The characterisation of cohesive powders for flowability is often required for reliable design and consistent operation of powder processes. This is commonly achieved by the unconfined compression test or shear test, but these techniques require a relatively large amount of powder and are limited to large pre-consolidation loads. There are a number of industrial cases where these tests are not applicable because small amounts of powders have to be handled and processed, such as filling and dosing of small quantities of powder in capsules and dispersion in dry powder inhalers. In other cases, the availability of testing powders could be a limiting issue. It has been shown by Hassanpour and Ghadiri (2007) that under certain circumstances, indentation on a cohesive powder bed by a blunt indenter can give a measure of the resistance to powder flow, which is related to flowability. However, the specification of the operation window in terms of sample size, penetration depth, indenter properties and strain rate has yet to be fully analysed. In the present work, the ball indentation process is analysed by numerical simulations using the Distinct Element Method (DEM). The flow resistance of the assembly, commonly termed hardness, is evaluated for a range of sample quantities and operation variables. It is shown that a minimum bed height of 20 particle diameters is required in order to achieve reliable measurements of hardness. A sensitivity analysis of indenter size reveals that small indenters with diameters less than 16 times the particle diameter exhibit fluctuations in powder flow stress measurements, which do not represent shear deformation. The penetration depth should be sufficiently large to cause notable bed shear deformation. It is found that this minimum penetration depth is approximately equal to 10% of the indenter radius. The hardness measurements are found to be independent of indenter stiffness within the wide range investigated.

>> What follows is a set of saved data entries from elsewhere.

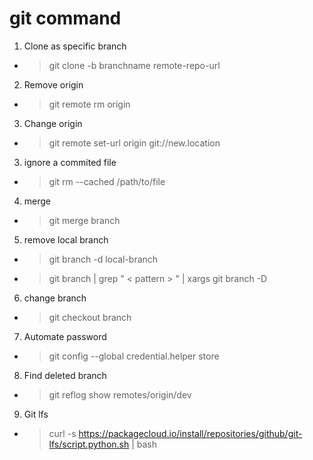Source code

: # git command

1. Clone as specific branch

- > git clone -b branchname remote-repo-url

2. Remove origin

- >  git remote rm origin

3. Change origin

- > git remote set-url origin git://new.location

3. ignore a commited file

- > git rm --cached /path/to/file

4. merge

- > git merge branch

5. remove local branch

- > git branch -d local-branch

- > git branch | grep " < pattern > " | xargs git branch -D

6. change branch

- > git checkout branch

7. Automate password

- > git config --global credential.helper store

8. Find deleted branch

 - > git reflog show remotes/origin/dev
   
9. Git lfs

- > curl -s https://packagecloud.io/install/repositories/github/git-lfs/script.python.sh | bash
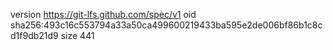 version https://git-lfs.github.com/spec/v1
oid sha256:493c16c553794a33a50ca499600219433ba595e2de006bf86b1c8cd1f9db21d9
size 441
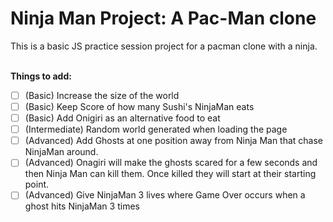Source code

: # Ninja Man Project: A Pac-Man clone
This is a basic JS practice session project for a pacman clone with a ninja.

<br /> **Things to add:**
- [ ] (Basic) Increase the size of the world
- [ ] (Basic) Keep Score of how many Sushi's NinjaMan eats
- [ ] (Basic) Add Onigiri as an alternative food to eat 
- [ ] (Intermediate) Random world generated when loading the page
- [ ] (Advanced) Add Ghosts at one position away from Ninja Man that chase NinjaMan around.
- [ ] (Advanced) Onagiri will make the ghosts scared for a few seconds and then Ninja Man can kill them. Once killed they will start at their starting point.
- [ ] (Advanced) Give NinjaMan 3 lives where Game Over occurs when a ghost hits NinjaMan 3 times

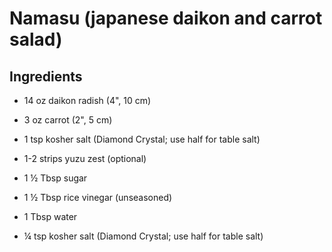 # Namasu (japanese daikon and carrot salad)

## Ingredients

- 14 oz daikon radish (4", 10 cm)
- 3 oz carrot (2", 5 cm)
- 1 tsp kosher salt (Diamond Crystal; use half for table salt)
- 1-2 strips yuzu zest (optional)

- 1 ½ Tbsp sugar
- 1 ½ Tbsp rice vinegar (unseasoned)
- 1 Tbsp water
- ¼ tsp kosher salt (Diamond Crystal; use half for table salt)
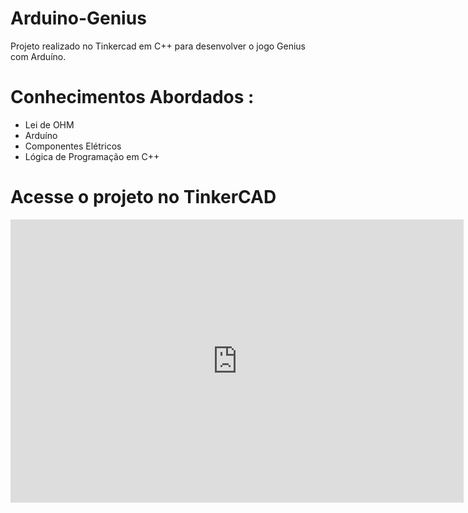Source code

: # Arduino-Genius
Projeto realizado no Tinkercad em C++ para desenvolver o jogo Genius com Arduíno.
# Conhecimentos Abordados :
- Lei de OHM
- Arduíno
- Componentes Elétricos
- Lógica de Programação em C++
# Acesse o projeto no TinkerCAD
<iframe width="725" height="453" src="https://www.tinkercad.com/embed/bBK1SUiRnVm?editbtn=1" frameborder="0" marginwidth="0" marginheight="0" scrolling="no"></iframe>


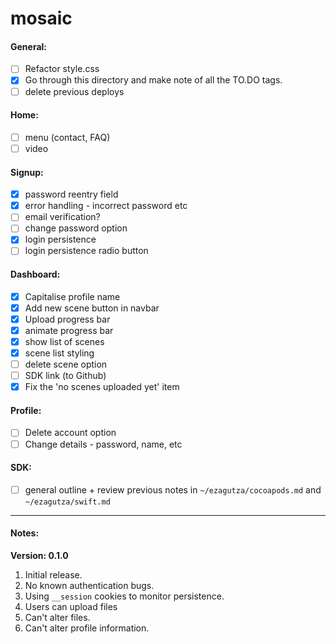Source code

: # mosaic

#### General:

- [ ] Refactor style.css
- [x] Go through this directory and make note of all the TO.DO tags.
- [ ] delete previous deploys

#### Home:

- [ ] menu (contact, FAQ)
- [ ] video

#### Signup:

- [x] password reentry field
- [x] error handling - incorrect password etc
- [ ] email verification?
- [ ] change password option
- [x] login persistence
- [ ] login persistence radio button

#### Dashboard:

- [x] Capitalise profile name
- [x] Add new scene button in navbar
- [x] Upload progress bar
- [x] animate progress bar
- [x] show list of scenes
- [x] scene list styling
- [ ] delete scene option
- [ ] SDK link (to Github)
- [x] Fix the 'no scenes uploaded yet' item

#### Profile:

- [ ] Delete account option
- [ ] Change details - password, name, etc

#### SDK:

- [ ] general outline + review previous notes in `~/ezagutza/cocoapods.md` and `~/ezagutza/swift.md`

----

#### Notes:

**Version: 0.1.0**

1. Initial release.
2. No known authentication bugs.
3. Using `__session` cookies to monitor persistence.
4. Users can upload files
5. Can't alter files.
6. Can't alter profile information.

The friction between the indenter and the particles slightly increases the hardness, although its influence on the internal stresses is negligible. Cubic and cylindrical indenters measure significantly larger hardness value compared to the spherical indenter. Increasing the inter-particle friction and cohesion results in higher hardness values and internal stresses, due to the increase in resistance to shear deformation. Simulations at a range of indenter velocities confirm that the ball indentation technique can be used to analyse powder flowability over a wide range of shear rates.